Activity >>
In the entries below, count the lines that contain the word "have" and give only that number.

=-=-=-=-=

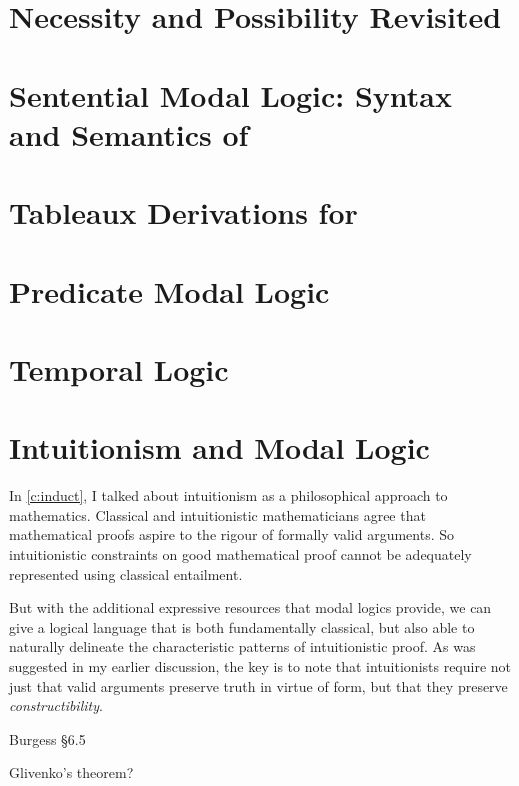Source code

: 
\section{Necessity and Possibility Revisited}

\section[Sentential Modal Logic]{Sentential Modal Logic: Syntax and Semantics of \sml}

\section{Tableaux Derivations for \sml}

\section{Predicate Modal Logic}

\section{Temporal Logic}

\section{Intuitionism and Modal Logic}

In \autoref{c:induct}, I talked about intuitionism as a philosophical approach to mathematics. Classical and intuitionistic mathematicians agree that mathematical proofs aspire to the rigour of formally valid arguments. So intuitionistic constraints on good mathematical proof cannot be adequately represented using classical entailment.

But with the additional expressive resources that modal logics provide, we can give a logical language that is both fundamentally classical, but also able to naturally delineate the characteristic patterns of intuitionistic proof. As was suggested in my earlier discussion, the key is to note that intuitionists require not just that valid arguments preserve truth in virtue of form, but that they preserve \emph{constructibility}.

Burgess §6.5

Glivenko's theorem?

=-=-=-=-=

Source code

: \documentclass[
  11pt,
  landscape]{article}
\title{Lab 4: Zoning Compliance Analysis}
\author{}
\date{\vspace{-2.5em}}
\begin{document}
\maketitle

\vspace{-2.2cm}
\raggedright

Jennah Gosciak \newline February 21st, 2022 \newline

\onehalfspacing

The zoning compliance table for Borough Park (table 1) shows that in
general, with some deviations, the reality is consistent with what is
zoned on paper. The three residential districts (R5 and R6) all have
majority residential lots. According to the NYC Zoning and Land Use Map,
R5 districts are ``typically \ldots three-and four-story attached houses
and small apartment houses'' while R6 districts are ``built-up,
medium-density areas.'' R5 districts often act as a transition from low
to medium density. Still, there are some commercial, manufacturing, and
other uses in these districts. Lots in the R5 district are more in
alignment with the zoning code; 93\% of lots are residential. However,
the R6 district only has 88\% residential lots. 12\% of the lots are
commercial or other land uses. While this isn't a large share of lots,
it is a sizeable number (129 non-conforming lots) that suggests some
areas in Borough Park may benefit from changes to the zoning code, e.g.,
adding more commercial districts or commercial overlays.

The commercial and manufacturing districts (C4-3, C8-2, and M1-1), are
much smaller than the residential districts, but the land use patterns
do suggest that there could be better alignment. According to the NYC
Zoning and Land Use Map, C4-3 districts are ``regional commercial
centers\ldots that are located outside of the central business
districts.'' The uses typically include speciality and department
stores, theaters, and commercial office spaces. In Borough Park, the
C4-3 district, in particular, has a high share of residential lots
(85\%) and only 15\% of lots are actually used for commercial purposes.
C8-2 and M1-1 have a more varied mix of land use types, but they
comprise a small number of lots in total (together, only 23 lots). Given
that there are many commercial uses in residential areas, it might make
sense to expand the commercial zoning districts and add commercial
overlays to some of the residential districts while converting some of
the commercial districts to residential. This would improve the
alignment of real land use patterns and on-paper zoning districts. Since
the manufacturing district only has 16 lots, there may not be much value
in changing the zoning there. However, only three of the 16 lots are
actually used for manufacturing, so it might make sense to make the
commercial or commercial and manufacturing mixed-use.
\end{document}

=-=-=-=-=

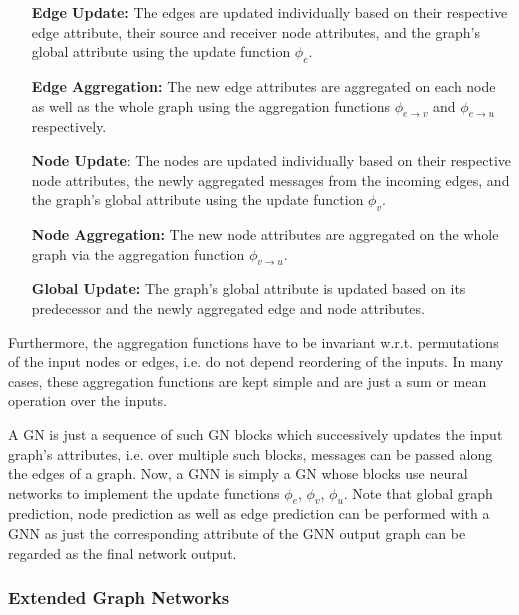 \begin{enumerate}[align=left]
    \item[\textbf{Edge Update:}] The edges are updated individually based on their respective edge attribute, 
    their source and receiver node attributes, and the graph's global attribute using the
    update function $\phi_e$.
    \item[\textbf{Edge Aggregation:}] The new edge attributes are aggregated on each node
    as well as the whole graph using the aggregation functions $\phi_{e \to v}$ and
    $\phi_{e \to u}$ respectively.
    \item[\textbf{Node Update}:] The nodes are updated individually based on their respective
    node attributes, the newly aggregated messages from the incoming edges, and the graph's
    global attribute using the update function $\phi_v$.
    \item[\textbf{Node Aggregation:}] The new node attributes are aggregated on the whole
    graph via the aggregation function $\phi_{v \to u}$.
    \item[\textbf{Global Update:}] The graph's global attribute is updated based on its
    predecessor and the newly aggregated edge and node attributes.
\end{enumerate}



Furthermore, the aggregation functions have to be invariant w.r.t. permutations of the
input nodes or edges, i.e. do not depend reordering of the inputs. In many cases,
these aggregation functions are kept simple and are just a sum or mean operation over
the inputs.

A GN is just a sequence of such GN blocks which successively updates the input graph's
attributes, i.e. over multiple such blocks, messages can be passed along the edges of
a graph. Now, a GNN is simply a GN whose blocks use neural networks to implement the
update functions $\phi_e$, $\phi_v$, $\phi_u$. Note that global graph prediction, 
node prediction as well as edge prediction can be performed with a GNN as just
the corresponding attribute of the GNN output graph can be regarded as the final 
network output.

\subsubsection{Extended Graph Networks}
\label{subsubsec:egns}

=-=-=-=-=

Answer section >>
3